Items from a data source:
────────────────────────────────────────

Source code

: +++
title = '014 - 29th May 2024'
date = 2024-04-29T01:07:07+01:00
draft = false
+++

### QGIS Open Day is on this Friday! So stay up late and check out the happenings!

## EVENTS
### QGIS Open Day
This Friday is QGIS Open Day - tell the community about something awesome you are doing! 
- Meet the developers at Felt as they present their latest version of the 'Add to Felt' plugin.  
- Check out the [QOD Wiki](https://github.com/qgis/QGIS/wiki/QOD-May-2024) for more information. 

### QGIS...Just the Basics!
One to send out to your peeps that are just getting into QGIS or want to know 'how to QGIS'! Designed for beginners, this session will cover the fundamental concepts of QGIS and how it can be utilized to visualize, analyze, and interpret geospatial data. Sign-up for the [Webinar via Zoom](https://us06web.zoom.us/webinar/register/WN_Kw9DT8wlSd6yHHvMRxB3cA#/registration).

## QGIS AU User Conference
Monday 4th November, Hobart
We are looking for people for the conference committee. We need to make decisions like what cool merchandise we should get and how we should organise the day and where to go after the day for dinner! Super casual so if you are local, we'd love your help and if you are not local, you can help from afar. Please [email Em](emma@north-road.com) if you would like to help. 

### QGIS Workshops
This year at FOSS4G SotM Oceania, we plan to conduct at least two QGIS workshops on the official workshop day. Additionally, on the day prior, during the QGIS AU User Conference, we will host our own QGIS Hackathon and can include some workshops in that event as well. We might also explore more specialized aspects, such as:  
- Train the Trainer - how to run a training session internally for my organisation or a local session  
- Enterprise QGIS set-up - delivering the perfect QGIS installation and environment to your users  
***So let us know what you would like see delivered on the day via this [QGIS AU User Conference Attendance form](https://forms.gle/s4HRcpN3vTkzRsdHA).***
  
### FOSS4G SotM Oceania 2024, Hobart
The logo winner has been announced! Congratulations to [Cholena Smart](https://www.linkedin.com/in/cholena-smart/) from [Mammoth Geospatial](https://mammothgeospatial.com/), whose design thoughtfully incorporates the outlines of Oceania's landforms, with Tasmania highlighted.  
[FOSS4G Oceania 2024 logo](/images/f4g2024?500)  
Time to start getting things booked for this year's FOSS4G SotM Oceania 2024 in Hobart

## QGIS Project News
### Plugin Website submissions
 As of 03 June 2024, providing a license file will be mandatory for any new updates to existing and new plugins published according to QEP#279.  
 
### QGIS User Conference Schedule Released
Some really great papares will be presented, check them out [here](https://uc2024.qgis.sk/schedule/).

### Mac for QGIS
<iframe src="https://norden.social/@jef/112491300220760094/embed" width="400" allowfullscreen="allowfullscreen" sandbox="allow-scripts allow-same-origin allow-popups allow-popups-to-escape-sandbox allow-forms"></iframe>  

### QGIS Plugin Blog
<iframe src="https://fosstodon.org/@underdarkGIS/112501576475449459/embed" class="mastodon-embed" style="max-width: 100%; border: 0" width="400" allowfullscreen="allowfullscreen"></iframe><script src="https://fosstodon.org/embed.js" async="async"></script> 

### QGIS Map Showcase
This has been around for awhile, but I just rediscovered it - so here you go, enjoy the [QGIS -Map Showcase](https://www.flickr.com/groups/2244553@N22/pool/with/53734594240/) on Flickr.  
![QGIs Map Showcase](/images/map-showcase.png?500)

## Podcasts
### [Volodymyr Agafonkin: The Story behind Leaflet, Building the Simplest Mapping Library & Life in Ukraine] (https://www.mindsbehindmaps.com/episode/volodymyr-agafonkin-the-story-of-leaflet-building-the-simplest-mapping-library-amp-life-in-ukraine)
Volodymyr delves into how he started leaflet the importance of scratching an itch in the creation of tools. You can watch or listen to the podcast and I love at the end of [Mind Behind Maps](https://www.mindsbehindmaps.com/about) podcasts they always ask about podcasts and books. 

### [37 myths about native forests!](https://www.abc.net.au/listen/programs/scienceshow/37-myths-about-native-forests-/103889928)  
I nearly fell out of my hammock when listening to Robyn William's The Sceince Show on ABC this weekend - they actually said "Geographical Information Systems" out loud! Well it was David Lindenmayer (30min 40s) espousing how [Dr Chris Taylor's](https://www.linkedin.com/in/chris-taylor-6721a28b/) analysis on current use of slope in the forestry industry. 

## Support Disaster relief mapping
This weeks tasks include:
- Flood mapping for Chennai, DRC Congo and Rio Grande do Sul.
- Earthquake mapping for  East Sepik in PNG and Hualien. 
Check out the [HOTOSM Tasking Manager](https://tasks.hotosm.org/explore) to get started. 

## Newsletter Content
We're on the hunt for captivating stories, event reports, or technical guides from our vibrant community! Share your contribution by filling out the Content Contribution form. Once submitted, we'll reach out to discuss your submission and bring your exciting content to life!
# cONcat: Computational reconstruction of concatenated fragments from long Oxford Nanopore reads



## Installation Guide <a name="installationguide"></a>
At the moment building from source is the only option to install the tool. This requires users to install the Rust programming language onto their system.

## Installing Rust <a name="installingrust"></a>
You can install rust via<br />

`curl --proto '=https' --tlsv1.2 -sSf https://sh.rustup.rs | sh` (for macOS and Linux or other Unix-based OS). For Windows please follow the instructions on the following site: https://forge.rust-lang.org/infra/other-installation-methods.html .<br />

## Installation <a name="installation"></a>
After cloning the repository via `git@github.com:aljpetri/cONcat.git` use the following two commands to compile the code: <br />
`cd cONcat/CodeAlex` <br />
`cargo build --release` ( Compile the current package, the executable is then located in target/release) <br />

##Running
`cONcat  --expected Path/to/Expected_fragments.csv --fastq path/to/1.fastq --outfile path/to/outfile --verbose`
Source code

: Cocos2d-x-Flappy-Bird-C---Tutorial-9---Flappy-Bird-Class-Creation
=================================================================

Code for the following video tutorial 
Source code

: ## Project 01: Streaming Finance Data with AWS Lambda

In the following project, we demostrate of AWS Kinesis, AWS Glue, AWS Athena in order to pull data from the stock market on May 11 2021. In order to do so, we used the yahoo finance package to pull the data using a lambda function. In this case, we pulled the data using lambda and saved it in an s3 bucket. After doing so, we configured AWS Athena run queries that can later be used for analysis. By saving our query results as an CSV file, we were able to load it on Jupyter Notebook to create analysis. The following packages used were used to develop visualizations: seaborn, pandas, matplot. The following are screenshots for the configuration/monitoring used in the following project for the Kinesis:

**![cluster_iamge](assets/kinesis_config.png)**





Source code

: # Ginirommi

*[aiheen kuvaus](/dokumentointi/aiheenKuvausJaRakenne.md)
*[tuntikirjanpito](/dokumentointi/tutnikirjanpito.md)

────────────────────────────────────────

EXERCISE OBJECTIVE: Once you have counted the lines above that contain "Content", give that number alone.

OUTPUT OF THE TASK: 2